Aujourd’hui, de nombreuses versions modifiées des phosphoramidites ont vu le jour, avec des propriétés optimisées pour des synthèses d’ADN spécifiques.
La chimie des phosphoramidites reste la méthode de référence pour la fabrication d’ADN, utilisée dans l’industrie depuis près de 40 ans avec une efficacité aujourd’hui supérieure à 99 % et une rapidité de synthèse de quelques minutes. Sa simplicité et sa haute efficacité permettent de synthétiser de grandes longueurs de séquences, jusqu’à 200 paires de bases, dont l’assemblage aboutit à la construction d’ADN encore plus grands, pour produire des gènes simples jusqu’à des génomes synthétiques entiers, tel que le génome de la levure de boulanger, Saccharomyces cerevisiae.
“Les capacités de synthèse de l’ADN disponibles aujourd’hui ont pris beaucoup de retard par rapport aux progrès réalisés dans le domaine du séquençage de l’ADN”
Si la chimie des phosphoramidites résiste à l’épreuve du temps, elle a des limites techniques. Par exemple, des erreurs peuvent se produire lors de synthèses successives résultant de réactions secondaires, comme des couplages incomplets, quand la liaison entre nucléotides complémentaires ne se produit pas, ou des incorporations erronées, par exemple un G au lieu d’un A.
Nous devons être conscients que les capacités de synthèse de l’ADN disponibles aujourd’hui ont pris beaucoup de retard par rapport aux progrès réalisés dans le domaine du séquençage de l’ADN. Les technologies actuelles de fabrication de l’ADN ne sont pas suffisamment mûres pour permettre l’ingénierie pratique et économique de génomes de grande taille.
Des efforts interdisciplinaires continus sont déployés pour utiliser de nouvelles chimies et stratégies pour synthétiser de l’ADN et assembler des gènes.

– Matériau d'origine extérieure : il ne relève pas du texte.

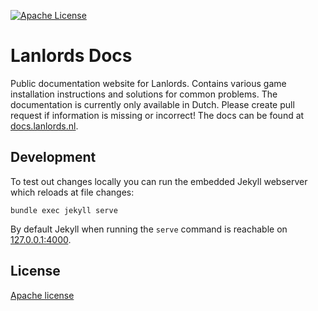 [![Apache License](https://img.shields.io/badge/license-MIT-blue.svg)](LICENSE.md)

# Lanlords Docs

Public documentation website for Lanlords. Contains various game installation instructions and solutions for common problems. The documentation is currently only available in Dutch. Please create pull request if information is missing or incorrect! The docs can be found at [docs.lanlords.nl](https://docs.lanlords.nl).

## Development

To test out changes locally you can run the embedded Jekyll webserver which reloads at file changes:
```
bundle exec jekyll serve
```
By default Jekyll when running the `serve` command is reachable on [127.0.0.1:4000](http://127.0.0.1:4000/).

## License

[Apache license](LICENSE.md)

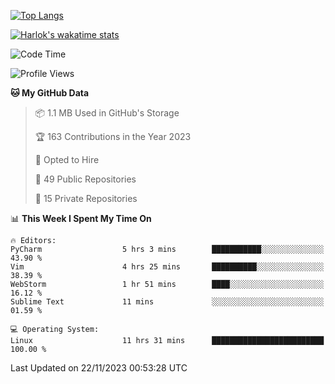 [![Top Langs](https://github-readme-stats.vercel.app/api/top-langs/?username=remisiki&theme=dracula&layout=compact&hide=Jupyter%20Notebook,CSS,HTML&langs_count=10&exclude_repo=GMM-Demux-GUI)](https://github.com/anuraghazra/github-readme-stats)

[![Harlok's wakatime stats](https://github-readme-stats.vercel.app/api/wakatime?username=@remisiki&theme=dracula&layout=compact&langs_count=10&hide=other,html,css,text,json,markdown,jupyter)](https://github.com/anuraghazra/github-readme-stats)

<!--START_SECTION:waka-->
![Code Time](http://img.shields.io/badge/Code%20Time-566%20hrs%2018%20mins-blue)

![Profile Views](http://img.shields.io/badge/Profile%20Views-8-blue)

**🐱 My GitHub Data** 

> 📦 1.1 MB Used in GitHub's Storage 
 > 
> 🏆 163 Contributions in the Year 2023
 > 
> 💼 Opted to Hire
 > 
> 📜 49 Public Repositories 
 > 
> 🔑 15 Private Repositories 
 > 
📊 **This Week I Spent My Time On** 

```text
🔥 Editors: 
PyCharm                  5 hrs 3 mins        ███████████░░░░░░░░░░░░░░   43.90 % 
Vim                      4 hrs 25 mins       ██████████░░░░░░░░░░░░░░░   38.39 % 
WebStorm                 1 hr 51 mins        ████░░░░░░░░░░░░░░░░░░░░░   16.12 % 
Sublime Text             11 mins             ░░░░░░░░░░░░░░░░░░░░░░░░░   01.59 % 

💻 Operating System: 
Linux                    11 hrs 31 mins      █████████████████████████   100.00 % 
```


 Last Updated on 22/11/2023 00:53:28 UTC
<!--END_SECTION:waka-->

De nouvelles stratégies inspirées des systèmes biologiques émergent mais pour l’instant, aucune technologie ne permet d’accéder à des séquences aussi grandes que celles trouvées dans la nature.
Les défis techniques actuels concernent l’assemblage de régions de la chaîne d’ADN qui sont hautement répétitives ou complexes. Quand ces verrous techniques seront surmontés, avec des stratégies de synthèse plus optimales, de nouvelles perspectives s’ouvriront pour résoudre les défis majeurs auxquels nous sommes confrontés en matière de ressources, d’énergie, de santé et d’environnement.